Pull every line containing "apps" from the listing below.

START Provided records

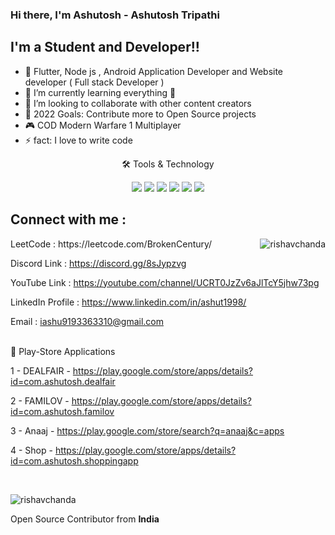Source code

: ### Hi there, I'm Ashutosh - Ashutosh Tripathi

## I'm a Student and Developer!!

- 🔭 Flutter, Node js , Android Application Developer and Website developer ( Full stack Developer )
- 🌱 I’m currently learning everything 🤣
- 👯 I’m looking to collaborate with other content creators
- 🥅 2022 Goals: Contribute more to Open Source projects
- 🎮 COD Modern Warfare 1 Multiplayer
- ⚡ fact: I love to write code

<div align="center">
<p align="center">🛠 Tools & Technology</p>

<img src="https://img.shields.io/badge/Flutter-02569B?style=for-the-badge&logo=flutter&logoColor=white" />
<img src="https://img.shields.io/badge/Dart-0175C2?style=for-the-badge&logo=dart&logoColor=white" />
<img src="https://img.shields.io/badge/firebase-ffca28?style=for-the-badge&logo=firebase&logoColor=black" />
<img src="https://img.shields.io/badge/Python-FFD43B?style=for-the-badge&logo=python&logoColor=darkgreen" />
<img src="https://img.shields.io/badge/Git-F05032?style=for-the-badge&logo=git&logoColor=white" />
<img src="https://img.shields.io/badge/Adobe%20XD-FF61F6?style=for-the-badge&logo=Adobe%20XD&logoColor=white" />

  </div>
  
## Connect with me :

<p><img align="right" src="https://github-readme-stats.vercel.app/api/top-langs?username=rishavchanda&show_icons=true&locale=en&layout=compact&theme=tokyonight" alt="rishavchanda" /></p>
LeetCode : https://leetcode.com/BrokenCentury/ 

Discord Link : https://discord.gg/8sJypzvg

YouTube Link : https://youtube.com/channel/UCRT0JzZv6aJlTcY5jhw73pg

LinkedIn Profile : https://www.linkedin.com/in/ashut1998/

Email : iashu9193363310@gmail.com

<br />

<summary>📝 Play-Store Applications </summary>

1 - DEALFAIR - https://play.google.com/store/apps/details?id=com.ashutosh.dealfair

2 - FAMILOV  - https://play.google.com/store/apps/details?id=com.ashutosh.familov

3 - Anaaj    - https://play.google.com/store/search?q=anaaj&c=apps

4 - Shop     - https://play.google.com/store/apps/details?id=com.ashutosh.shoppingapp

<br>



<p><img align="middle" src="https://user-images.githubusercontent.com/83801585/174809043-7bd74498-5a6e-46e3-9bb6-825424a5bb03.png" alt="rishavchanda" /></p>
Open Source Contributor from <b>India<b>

END Provided records
START Provided records

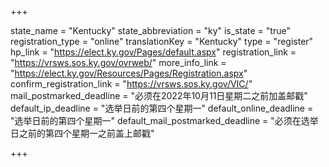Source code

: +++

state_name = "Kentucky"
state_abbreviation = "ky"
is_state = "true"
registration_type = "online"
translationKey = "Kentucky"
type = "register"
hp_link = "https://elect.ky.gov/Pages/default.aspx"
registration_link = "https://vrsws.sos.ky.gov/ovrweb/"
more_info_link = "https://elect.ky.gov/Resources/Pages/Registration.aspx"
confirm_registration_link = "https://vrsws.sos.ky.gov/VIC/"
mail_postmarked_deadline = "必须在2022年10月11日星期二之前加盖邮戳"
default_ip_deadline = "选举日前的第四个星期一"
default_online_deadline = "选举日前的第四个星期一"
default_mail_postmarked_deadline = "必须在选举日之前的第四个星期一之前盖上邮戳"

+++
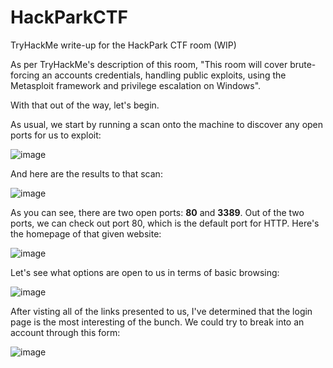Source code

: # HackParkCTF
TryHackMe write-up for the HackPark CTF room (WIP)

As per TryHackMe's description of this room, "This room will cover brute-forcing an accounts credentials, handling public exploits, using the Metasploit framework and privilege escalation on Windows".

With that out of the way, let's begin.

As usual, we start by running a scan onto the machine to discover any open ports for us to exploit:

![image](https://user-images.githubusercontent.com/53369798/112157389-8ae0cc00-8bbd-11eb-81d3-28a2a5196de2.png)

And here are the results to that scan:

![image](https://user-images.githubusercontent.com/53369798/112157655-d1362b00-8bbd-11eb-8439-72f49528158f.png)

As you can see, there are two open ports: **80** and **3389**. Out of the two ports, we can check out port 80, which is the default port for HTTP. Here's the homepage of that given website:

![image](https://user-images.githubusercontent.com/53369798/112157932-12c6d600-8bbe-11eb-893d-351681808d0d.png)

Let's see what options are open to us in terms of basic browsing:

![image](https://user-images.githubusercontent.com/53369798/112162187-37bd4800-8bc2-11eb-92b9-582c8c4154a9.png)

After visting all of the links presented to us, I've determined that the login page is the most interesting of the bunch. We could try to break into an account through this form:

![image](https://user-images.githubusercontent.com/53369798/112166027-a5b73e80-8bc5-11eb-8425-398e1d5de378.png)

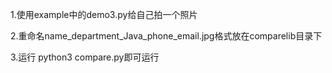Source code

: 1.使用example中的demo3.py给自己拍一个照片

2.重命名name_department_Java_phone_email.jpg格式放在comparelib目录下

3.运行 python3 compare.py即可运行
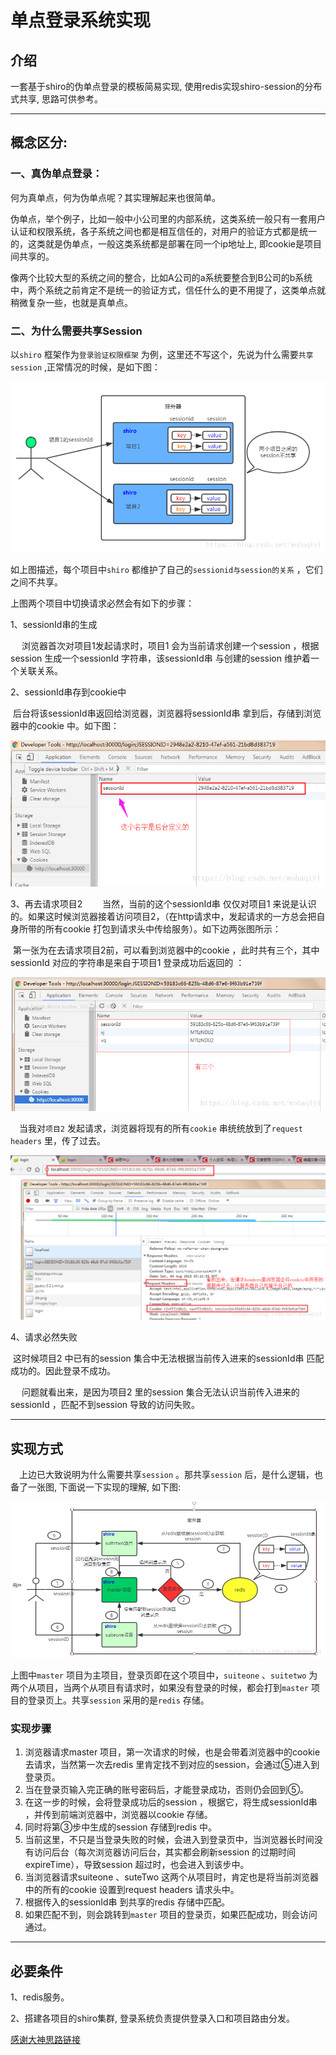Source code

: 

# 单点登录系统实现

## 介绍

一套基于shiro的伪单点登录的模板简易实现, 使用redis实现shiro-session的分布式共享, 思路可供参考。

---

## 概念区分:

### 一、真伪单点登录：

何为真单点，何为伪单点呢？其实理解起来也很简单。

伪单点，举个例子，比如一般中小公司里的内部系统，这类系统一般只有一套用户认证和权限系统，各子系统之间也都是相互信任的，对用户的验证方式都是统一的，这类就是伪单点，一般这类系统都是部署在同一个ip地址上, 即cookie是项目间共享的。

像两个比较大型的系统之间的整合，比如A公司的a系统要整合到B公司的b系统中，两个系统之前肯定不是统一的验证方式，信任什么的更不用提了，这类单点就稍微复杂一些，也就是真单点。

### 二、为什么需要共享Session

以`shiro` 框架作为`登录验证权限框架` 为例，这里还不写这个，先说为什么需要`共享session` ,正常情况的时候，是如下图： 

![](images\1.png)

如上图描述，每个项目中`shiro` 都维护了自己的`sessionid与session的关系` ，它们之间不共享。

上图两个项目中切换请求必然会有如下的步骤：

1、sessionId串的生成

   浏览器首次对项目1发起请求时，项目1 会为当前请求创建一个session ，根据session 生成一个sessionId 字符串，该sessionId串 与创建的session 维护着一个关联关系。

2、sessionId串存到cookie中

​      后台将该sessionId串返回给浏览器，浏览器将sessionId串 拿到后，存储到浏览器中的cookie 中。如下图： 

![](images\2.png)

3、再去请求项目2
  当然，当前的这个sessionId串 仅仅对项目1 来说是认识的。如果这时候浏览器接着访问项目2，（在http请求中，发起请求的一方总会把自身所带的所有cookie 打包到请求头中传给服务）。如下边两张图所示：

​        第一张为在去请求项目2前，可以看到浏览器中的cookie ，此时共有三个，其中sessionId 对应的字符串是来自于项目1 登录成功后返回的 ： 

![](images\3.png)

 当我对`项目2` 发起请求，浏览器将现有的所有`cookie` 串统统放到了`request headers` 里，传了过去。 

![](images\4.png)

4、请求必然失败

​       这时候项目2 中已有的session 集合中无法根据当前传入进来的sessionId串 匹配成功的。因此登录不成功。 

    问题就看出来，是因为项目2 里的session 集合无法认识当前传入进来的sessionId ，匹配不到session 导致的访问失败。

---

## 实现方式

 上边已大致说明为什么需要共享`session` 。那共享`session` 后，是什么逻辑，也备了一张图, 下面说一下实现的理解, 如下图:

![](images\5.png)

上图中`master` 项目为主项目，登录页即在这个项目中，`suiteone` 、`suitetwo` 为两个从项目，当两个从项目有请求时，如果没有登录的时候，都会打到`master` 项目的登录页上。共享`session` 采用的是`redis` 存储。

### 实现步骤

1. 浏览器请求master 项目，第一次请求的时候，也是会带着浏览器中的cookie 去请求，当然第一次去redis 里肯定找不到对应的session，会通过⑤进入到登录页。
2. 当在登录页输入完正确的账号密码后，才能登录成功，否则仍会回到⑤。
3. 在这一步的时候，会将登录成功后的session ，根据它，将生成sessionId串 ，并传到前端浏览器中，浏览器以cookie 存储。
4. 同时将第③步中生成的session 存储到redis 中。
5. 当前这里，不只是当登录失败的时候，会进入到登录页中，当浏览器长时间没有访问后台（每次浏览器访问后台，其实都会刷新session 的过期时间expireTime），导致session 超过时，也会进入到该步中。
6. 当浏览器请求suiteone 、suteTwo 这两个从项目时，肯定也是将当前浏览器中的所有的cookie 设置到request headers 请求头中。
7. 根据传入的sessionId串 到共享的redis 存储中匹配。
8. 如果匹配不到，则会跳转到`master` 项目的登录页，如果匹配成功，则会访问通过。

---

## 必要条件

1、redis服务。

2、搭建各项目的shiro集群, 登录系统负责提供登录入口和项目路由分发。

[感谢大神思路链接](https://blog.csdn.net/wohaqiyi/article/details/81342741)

END Provided records
START Provided records

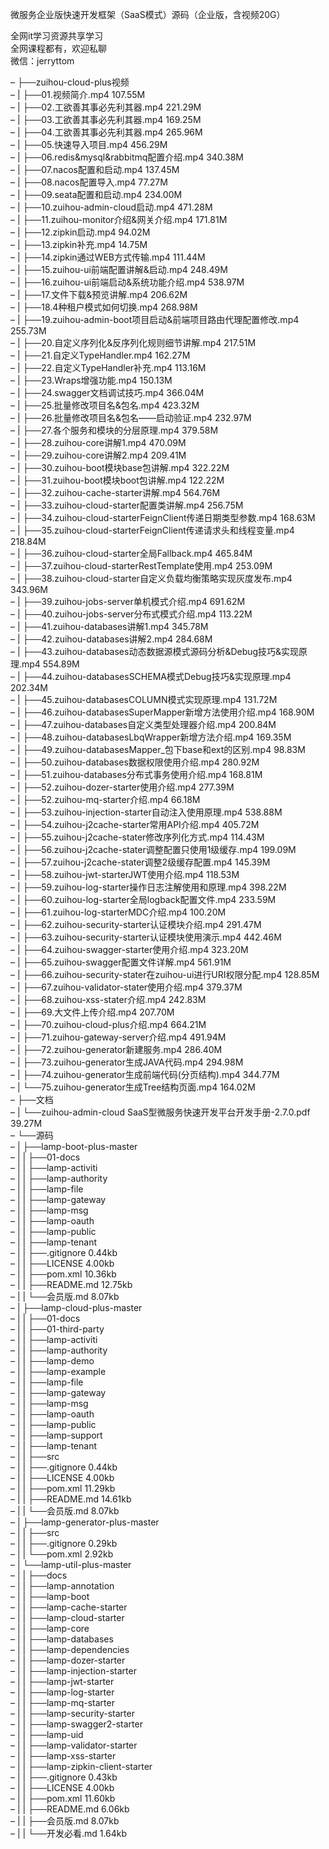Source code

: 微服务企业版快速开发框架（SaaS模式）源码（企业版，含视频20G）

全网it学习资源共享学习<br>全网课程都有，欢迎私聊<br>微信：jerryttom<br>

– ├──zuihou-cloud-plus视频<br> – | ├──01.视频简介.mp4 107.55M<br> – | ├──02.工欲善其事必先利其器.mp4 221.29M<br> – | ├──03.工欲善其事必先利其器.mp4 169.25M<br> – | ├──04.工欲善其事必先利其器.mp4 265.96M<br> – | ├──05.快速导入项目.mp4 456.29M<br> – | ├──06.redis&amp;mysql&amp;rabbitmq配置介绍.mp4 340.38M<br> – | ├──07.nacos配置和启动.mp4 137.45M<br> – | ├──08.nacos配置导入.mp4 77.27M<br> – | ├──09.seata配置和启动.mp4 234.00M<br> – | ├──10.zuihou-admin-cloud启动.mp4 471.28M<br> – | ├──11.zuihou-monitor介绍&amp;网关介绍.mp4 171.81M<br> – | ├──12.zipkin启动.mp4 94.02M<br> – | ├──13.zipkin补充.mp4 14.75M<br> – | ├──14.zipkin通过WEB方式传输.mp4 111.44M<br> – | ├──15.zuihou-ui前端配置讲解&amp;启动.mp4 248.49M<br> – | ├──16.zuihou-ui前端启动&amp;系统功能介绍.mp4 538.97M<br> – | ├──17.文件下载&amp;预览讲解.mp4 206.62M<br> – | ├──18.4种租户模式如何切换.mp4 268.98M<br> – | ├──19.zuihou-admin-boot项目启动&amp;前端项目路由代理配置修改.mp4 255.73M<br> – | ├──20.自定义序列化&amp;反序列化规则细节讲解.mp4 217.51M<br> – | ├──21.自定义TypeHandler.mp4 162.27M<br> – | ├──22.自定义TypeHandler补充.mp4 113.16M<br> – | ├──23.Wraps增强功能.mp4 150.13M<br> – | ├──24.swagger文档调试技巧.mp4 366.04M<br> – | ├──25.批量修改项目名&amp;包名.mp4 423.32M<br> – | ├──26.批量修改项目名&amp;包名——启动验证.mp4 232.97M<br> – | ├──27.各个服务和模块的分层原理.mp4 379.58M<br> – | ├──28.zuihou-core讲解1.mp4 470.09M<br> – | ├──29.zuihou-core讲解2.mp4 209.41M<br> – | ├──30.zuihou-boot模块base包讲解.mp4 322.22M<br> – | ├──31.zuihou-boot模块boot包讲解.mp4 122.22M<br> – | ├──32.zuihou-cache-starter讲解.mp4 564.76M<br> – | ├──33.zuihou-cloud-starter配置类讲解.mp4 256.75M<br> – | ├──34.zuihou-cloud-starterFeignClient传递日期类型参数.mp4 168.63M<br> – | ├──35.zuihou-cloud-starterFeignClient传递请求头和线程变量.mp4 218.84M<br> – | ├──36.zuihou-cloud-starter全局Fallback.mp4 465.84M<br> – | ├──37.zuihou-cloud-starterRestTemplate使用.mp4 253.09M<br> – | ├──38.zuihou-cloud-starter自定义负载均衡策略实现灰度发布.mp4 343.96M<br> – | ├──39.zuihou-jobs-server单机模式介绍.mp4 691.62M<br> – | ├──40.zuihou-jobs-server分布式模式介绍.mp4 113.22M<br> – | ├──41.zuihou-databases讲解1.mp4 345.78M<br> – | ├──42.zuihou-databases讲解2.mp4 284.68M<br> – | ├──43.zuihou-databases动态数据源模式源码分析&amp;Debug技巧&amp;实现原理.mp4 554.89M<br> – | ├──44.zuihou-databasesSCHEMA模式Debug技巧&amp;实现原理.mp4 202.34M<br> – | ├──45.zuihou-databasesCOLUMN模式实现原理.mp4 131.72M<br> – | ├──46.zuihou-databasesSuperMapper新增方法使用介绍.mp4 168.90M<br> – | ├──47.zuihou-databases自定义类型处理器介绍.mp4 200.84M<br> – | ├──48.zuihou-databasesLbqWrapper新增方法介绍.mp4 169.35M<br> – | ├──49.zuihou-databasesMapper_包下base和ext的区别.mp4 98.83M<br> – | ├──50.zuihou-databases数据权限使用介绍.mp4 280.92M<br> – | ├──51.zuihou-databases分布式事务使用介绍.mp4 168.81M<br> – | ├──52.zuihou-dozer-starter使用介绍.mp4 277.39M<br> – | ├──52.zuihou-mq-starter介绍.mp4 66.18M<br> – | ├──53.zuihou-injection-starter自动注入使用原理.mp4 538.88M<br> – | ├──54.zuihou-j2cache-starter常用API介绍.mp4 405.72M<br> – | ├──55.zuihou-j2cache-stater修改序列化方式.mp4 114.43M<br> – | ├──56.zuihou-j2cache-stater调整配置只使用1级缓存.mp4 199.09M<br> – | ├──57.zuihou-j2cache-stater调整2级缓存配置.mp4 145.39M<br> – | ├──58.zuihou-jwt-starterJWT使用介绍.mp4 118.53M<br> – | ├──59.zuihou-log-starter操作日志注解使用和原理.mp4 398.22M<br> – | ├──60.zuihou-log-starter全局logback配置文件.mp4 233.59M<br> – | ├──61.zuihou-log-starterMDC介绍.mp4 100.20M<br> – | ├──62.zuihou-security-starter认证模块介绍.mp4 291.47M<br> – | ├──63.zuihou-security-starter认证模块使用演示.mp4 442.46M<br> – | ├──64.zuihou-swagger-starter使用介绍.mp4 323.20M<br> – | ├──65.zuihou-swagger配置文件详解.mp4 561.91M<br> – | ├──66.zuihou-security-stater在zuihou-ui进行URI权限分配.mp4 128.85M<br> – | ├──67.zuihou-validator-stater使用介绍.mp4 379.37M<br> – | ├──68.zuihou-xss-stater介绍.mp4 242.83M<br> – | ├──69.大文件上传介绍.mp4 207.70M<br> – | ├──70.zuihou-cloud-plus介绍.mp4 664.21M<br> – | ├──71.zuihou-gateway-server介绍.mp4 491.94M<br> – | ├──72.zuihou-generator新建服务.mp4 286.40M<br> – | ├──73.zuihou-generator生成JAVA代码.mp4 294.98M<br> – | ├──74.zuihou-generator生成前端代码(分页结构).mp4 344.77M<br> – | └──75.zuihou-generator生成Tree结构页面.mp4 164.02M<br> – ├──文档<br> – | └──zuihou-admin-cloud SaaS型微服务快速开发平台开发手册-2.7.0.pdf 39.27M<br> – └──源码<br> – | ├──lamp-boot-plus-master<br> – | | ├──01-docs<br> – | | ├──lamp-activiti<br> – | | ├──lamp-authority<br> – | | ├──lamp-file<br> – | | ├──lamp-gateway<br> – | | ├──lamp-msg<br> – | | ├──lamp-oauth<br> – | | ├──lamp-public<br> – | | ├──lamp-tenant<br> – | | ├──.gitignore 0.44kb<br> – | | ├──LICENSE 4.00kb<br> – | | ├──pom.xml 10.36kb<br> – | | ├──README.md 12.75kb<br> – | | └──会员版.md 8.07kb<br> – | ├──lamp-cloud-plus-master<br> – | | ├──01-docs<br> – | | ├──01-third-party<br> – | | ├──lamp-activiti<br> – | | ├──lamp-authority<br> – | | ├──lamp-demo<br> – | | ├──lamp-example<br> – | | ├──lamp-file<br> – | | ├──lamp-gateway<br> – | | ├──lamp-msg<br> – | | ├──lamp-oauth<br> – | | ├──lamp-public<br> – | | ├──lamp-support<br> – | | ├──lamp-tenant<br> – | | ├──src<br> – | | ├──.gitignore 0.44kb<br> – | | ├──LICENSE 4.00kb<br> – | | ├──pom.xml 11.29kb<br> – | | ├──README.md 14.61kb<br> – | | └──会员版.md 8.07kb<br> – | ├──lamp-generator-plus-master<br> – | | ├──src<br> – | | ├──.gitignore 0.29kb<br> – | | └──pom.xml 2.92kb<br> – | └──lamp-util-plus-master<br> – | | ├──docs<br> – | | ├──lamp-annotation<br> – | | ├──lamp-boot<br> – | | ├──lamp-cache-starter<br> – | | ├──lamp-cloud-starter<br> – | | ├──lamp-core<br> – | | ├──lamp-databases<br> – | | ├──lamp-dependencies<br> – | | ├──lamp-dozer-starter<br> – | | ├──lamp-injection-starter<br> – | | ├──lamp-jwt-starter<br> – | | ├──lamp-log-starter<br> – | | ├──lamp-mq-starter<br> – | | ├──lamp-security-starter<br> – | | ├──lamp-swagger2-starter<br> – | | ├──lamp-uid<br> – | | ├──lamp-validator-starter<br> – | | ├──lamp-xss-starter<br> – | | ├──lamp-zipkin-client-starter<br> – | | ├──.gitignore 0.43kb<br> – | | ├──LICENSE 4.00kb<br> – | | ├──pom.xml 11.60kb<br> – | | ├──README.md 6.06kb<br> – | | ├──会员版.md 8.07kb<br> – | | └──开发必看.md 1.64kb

END Provided records

● Expected output
1 - DEALFAIR - https://play.google.com/store/apps/details?id=com.ashutosh.dealfair
2 - FAMILOV  - https://play.google.com/store/apps/details?id=com.ashutosh.familov
3 - Anaaj    - https://play.google.com/store/search?q=anaaj&c=apps
4 - Shop     - https://play.google.com/store/apps/details?id=com.ashutosh.shoppingapp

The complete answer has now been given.